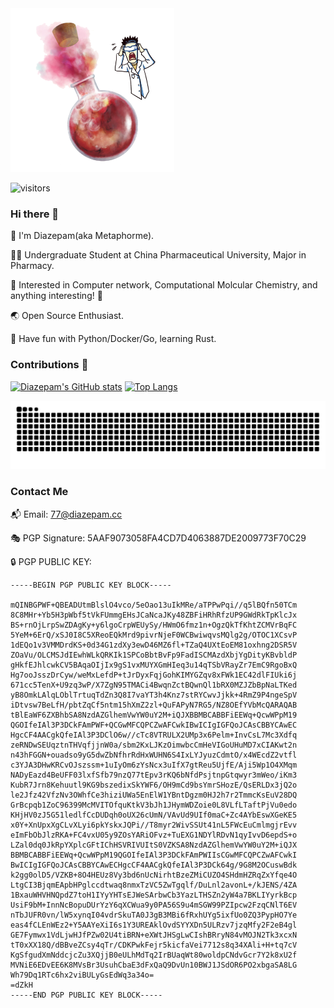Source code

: <img src="https://raw.githubusercontent.com/metaphorme/metaphorme/main/boom.png" width=52% height=52%>

![visitors](https://visitor-badge.laobi.icu/badge?page_id=metaphorme.metaphorme)

### Hi there 👋

🥷 I'm Diazepam(aka Metaphorme).

👨‍🎓 Undergraduate Student at China Pharmaceutical University, Major in Pharmacy.

🧪 Interested in Computer network, Computational Molcular Chemistry, and anything interesting! 🤩

🌏 Open Source Enthusiast.

🌱 Have fun with Python/Docker/Go, learning Rust.

### Contributions 🦾

[![Diazepam's GitHub stats](https://github-readme-stats.vercel.app/api?username=metaphorme&show_icons=true&theme=merko)](https://github.com/anuraghazra/github-readme-stats)
[![Top Langs](https://github-readme-stats.vercel.app/api/top-langs/?username=metaphorme&exclude_repo=metaphorme.github.io&layout=compact&theme=merko)](https://github.com/anuraghazra/github-readme-stats)

![Snake](https://raw.githubusercontent.com/metaphorme/metaphorme/release/dist/github-snake-dark.svg#gh-dark-mode-only)

### Contact Me

📬 Email: 77@diazepam.cc

🎭 PGP Signature: 5AAF9073058FA4CD7D4063887DE2009773F70C29

🔒 PGP PUBLIC KEY:

```
-----BEGIN PGP PUBLIC KEY BLOCK-----

mQINBGPWF+QBEADUtmBlslO4vco/5eOao13uIkMRe/aTPPwPqi//q5lBQfn50TCm
8C8MHr+Yb5H3pWbf5tVkFUmmgEHsJCaNcaJKy48ZBFiHRhRfzUP9GWdRkTpKlcJx
BS+rnOjLrpSwZDAgKy+y6lgoCrpWEUySy/HWmO6fmz1n+OgzQkTfKhtZCMVrBqFC
5YeM+6ErQ/xSJ0I8C5XReoEQkMrd9pivrNjeF0WCBwiwqvsMQlg2g/OTOC1XCsvP
1dEQo1v3VMMDrdKS+0d34G1zdXy3ewD46MZ6fl+TZaQ4UXtEoEM81oxhng2DSR5V
ZOaVu/OLCMSJdIEwhWLkQRKIk1SPCoBbtBvFp9FadISCMAzdXbjYgDityKBvbldP
gHkfEJhlcwkCV5BAqaOIjIx9gS1vxMUYXGmHIeq3u14qTSbVRayZr7EmC9RgoBxQ
Hg7ooJsszDrCyw/weMxLefdP+tJrDyxFqjGohKIMYGZqv8xFWk1EC42dlFIUki6j
671cc5TenX+U9zq3wP/X7ZgN95TMACi4BwqnZctBQwnQl1bRX0MZJZbBpNaLTKed
yB8OmkLAlqLOblTrtuqTdZn3Q8I7vaYT3h4Knz7stRYCwvJjkk+4RmZ9P4ngeSpV
iDtvsw7BeLfH/pbtZqCf5ntm15hXmZ2zl+QuFAPyN7RG5/NZ8OEfYVbMcQARAQAB
tBlEaWF6ZXBhbSA8NzdAZGlhemVwYW0uY2M+iQJXBBMBCABBFiEEWq+QcwWPpM19
QGOIfeIAl3P3DCkFAmPWF+QCGwMFCQPCZwAFCwkIBwICIgIGFQoJCAsCBBYCAwEC
HgcCF4AACgkQfeIAl3P3DClO6w//cTc8VTRULX2UMp3x6Pelm+InvCsL7Mc3Xdfq
zeRNDwSEUqztnTHVqfjjnW0a/sbm2KxLJKzOimwbcCmHeVIGoUHuMD7xCIAKwt2n
n43hFGGN+ouadso9yG5dwZbNfhrRdHxWUHN6S4IxLYJyuzCdmtO/x4WEcdZ2vtfl
c3YJA3DHwKRCvOJszssm+1uIyOm6zYsNcx3uIfX7gtReu5UjfE/Aji5Wp1O4XMqm
NADyEazd4BeUFF03lxfSfb79nzQ77tEpv3rKQ6bNfdPsjtnpGtqwyr3mWeo/iKm3
KubR7Jrn8Kehuutl9KG9bszedixSkYWF6/OH9mCd9bsYmrSHozE/QsERLDx3jQ2o
le2Jfz42VfzNv3OWhfCe3hiziUWa5EnElW1YBntDgzm0HJ2h7r2TmmcKsEuV28DQ
GrBcpqb1ZoC96399McMVITOfquKtkV3bJh1JHymWDZoie0L8VLfLTaftPjVu0edo
KHjHV0zJ5G51ledlfCcDUDqh0oUX26cUmN/VAvUd9UIf0maC+Zc4AYbEswXGeKE5
x0Y+XnUpxXgCLvXLyi6pkYskxJQPi//T8myr2WivSSUt41nL5FWcEuCmlmgjrEvv
eImFbObJlzRKA+FC4vxU05y9ZOsYARiOFvz+TuEXG1NDYlRDvN1qyIvvD6epdS+o
LZal0dq0JkRpYXplcGFtIChHSVRIVUItS0VZKSA8NzdAZGlhemVwYW0uY2M+iQJX
BBMBCABBFiEEWq+QcwWPpM19QGOIfeIAl3P3DCkFAmPWIIsCGwMFCQPCZwAFCwkI
BwICIgIGFQoJCAsCBBYCAwECHgcCF4AACgkQfeIAl3P3DCk64g/9G8M2OCuswBdk
k2gg0olD5/VZKB+8O4HEUz8Vy3bd6nUcNirhtBzeZMiCUZO4SHdmHZRqZxYfqe4O
LtgCI3BjqmEApbHPglccdtwaq8nmxTzVC5ZwTgqlf/DuLnl2avonL+/kJENS/4ZA
1BxauWHVHNQpdZ7toH1IYyYHTsEJWeSArbwCb3YazLTHSZn2yW4a7BKLIYyrkBcp
UsiF9bM+InnNcBopuDUrYzY6qXCWua9y0PA56S9u4mSGW99PZIpcw2FzqCNlT6EV
nTbJUFR0vn/lW5xynqI04vdrSkuTA0J3gB3MBi6fRxhUYg5ixfUo0ZQ3PypHO7Ye
eas4fCLEnWEz2+Y5AAYeXiI6s1Y3UREAklOvdSYYXDn5ULRzv7jzqMfy2F2eB4gl
GE7Fymwx1VdLjwHJfPZw02U4tiBRN+eXWtJHSgLwCIshBRryN84vMOJN2Tk3xcxN
tT0xXX18Q/dBBveZCsy4qTr/CDKPwkFejr5kicfaVei7712s8q34XAli+H+tq7cV
KgSfgudXmNddcjcZu3XQjjB0eULhMdTq2IrBUaqWt80woldpCNdvGcr7Y2k8xU2f
MVNiE6EDvEE6K8MVsBr3UsuhCbaE3dFxQaQ9DvUn10BWJ1JSdOR6PO2xbgaSA8LG
Wh79Dq1RTc6hx2viBULyGsEdWq3a34o=
=dZkH
-----END PGP PUBLIC KEY BLOCK-----
```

(TASK BRIEF) Say how many lines in the entries contain the string "vercel", and leave out everything else.

(RESPONSE TO THE EXERCISE) 2